• **Supplied data**

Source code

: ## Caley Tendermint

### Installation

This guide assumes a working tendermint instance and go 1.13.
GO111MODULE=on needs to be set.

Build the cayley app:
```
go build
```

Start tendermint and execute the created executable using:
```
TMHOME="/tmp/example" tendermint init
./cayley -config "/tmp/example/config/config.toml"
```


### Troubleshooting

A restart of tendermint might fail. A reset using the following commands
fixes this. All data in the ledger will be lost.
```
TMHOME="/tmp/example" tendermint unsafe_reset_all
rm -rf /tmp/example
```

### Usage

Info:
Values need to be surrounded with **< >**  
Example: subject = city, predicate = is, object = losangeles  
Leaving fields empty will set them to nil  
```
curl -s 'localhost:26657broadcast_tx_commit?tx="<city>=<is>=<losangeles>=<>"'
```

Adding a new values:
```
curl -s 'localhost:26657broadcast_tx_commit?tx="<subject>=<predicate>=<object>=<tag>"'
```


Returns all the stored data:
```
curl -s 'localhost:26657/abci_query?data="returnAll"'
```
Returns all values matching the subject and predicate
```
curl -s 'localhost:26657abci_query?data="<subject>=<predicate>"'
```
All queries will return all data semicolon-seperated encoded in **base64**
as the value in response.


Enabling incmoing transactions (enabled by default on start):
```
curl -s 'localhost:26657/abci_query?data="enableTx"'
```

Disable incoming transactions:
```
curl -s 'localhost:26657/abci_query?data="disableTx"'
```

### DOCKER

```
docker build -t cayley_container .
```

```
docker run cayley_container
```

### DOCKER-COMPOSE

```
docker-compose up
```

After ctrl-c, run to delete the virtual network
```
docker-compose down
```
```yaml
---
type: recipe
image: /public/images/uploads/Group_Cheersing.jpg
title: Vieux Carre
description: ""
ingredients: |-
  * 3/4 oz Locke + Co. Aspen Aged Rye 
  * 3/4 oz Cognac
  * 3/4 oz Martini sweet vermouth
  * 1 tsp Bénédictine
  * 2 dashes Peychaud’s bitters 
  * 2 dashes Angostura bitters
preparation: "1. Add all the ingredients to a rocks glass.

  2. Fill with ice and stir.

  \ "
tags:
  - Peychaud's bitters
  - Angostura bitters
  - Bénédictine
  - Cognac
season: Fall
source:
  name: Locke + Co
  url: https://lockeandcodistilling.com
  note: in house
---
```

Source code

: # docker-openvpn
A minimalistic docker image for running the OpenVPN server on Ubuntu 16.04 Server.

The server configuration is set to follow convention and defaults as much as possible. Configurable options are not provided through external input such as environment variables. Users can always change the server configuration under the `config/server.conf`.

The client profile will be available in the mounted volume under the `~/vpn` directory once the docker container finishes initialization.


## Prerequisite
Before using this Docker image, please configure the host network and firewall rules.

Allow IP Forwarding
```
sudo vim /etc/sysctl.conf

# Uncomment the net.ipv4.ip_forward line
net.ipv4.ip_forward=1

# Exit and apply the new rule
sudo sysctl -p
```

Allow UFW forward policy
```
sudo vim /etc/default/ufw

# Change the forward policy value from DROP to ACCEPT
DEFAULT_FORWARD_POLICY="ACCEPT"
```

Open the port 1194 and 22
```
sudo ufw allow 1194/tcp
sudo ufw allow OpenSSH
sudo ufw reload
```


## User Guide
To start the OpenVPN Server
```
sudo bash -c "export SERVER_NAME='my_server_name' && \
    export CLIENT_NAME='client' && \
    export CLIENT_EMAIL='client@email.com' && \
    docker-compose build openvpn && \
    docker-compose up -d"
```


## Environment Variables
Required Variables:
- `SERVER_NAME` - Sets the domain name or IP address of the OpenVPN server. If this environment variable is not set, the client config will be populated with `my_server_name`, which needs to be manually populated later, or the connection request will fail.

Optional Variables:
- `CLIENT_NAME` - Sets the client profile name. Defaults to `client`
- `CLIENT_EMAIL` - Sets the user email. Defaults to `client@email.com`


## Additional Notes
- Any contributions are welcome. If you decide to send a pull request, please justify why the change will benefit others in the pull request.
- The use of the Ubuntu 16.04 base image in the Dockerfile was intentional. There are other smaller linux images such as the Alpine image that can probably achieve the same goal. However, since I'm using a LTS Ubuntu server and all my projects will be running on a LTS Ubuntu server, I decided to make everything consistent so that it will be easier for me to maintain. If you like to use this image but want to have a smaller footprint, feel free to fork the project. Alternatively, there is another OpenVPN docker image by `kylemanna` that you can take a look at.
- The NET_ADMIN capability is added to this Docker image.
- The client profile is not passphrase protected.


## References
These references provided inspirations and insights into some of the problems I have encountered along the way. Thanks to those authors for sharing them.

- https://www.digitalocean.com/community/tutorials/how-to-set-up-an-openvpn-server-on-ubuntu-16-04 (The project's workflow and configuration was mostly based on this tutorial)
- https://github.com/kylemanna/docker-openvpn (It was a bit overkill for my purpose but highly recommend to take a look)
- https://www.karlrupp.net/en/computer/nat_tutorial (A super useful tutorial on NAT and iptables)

• **What to produce**
All of the records above should be transcribed exactly.

• **Exercise answer**
Source code

: ## Caley Tendermint

### Installation

This guide assumes a working tendermint instance and go 1.13.
GO111MODULE=on needs to be set.

Build the cayley app:
```
go build
```

Start tendermint and execute the created executable using:
```
TMHOME="/tmp/example" tendermint init
./cayley -config "/tmp/example/config/config.toml"
```


### Troubleshooting

A restart of tendermint might fail. A reset using the following commands
fixes this. All data in the ledger will be lost.
```
TMHOME="/tmp/example" tendermint unsafe_reset_all
rm -rf /tmp/example
```

### Usage

Info:
Values need to be surrounded with **< >**  
Example: subject = city, predicate = is, object = losangeles  
Leaving fields empty will set them to nil  
```
curl -s 'localhost:26657broadcast_tx_commit?tx="<city>=<is>=<losangeles>=<>"'
```

Adding a new values:
```
curl -s 'localhost:26657broadcast_tx_commit?tx="<subject>=<predicate>=<object>=<tag>"'
```


Returns all the stored data:
```
curl -s 'localhost:26657/abci_query?data="returnAll"'
```
Returns all values matching the subject and predicate
```
curl -s 'localhost:26657abci_query?data="<subject>=<predicate>"'
```
All queries will return all data semicolon-seperated encoded in **base64**
as the value in response.


Enabling incmoing transactions (enabled by default on start):
```
curl -s 'localhost:26657/abci_query?data="enableTx"'
```

Disable incoming transactions:
```
curl -s 'localhost:26657/abci_query?data="disableTx"'
```

### DOCKER

```
docker build -t cayley_container .
```

```
docker run cayley_container
```

### DOCKER-COMPOSE

```
docker-compose up
```

After ctrl-c, run to delete the virtual network
```
docker-compose down
```
```yaml
---
type: recipe
image: /public/images/uploads/Group_Cheersing.jpg
title: Vieux Carre
description: ""
ingredients: |-
  * 3/4 oz Locke + Co. Aspen Aged Rye 
  * 3/4 oz Cognac
  * 3/4 oz Martini sweet vermouth
  * 1 tsp Bénédictine
  * 2 dashes Peychaud’s bitters 
  * 2 dashes Angostura bitters
preparation: "1. Add all the ingredients to a rocks glass.

  2. Fill with ice and stir.

  \ "
tags:
  - Peychaud's bitters
  - Angostura bitters
  - Bénédictine
  - Cognac
season: Fall
source:
  name: Locke + Co
  url: https://lockeandcodistilling.com
  note: in house
---
```

Source code

: # docker-openvpn
A minimalistic docker image for running the OpenVPN server on Ubuntu 16.04 Server.

The server configuration is set to follow convention and defaults as much as possible. Configurable options are not provided through external input such as environment variables. Users can always change the server configuration under the `config/server.conf`.

The client profile will be available in the mounted volume under the `~/vpn` directory once the docker container finishes initialization.


## Prerequisite
Before using this Docker image, please configure the host network and firewall rules.

Allow IP Forwarding
```
sudo vim /etc/sysctl.conf

# Uncomment the net.ipv4.ip_forward line
net.ipv4.ip_forward=1

# Exit and apply the new rule
sudo sysctl -p
```

Allow UFW forward policy
```
sudo vim /etc/default/ufw

# Change the forward policy value from DROP to ACCEPT
DEFAULT_FORWARD_POLICY="ACCEPT"
```

Open the port 1194 and 22
```
sudo ufw allow 1194/tcp
sudo ufw allow OpenSSH
sudo ufw reload
```


## User Guide
To start the OpenVPN Server
```
sudo bash -c "export SERVER_NAME='my_server_name' && \
    export CLIENT_NAME='client' && \
    export CLIENT_EMAIL='client@email.com' && \
    docker-compose build openvpn && \
    docker-compose up -d"
```


## Environment Variables
Required Variables:
- `SERVER_NAME` - Sets the domain name or IP address of the OpenVPN server. If this environment variable is not set, the client config will be populated with `my_server_name`, which needs to be manually populated later, or the connection request will fail.

Optional Variables:
- `CLIENT_NAME` - Sets the client profile name. Defaults to `client`
- `CLIENT_EMAIL` - Sets the user email. Defaults to `client@email.com`


## Additional Notes
- Any contributions are welcome. If you decide to send a pull request, please justify why the change will benefit others in the pull request.
- The use of the Ubuntu 16.04 base image in the Dockerfile was intentional. There are other smaller linux images such as the Alpine image that can probably achieve the same goal. However, since I'm using a LTS Ubuntu server and all my projects will be running on a LTS Ubuntu server, I decided to make everything consistent so that it will be easier for me to maintain. If you like to use this image but want to have a smaller footprint, feel free to fork the project. Alternatively, there is another OpenVPN docker image by `kylemanna` that you can take a look at.
- The NET_ADMIN capability is added to this Docker image.
- The client profile is not passphrase protected.


## References
These references provided inspirations and insights into some of the problems I have encountered along the way. Thanks to those authors for sharing them.

- https://www.digitalocean.com/community/tutorials/how-to-set-up-an-openvpn-server-on-ubuntu-16-04 (The project's workflow and configuration was mostly based on this tutorial)
- https://github.com/kylemanna/docker-openvpn (It was a bit overkill for my purpose but highly recommend to take a look)
- https://www.karlrupp.net/en/computer/nat_tutorial (A super useful tutorial on NAT and iptables)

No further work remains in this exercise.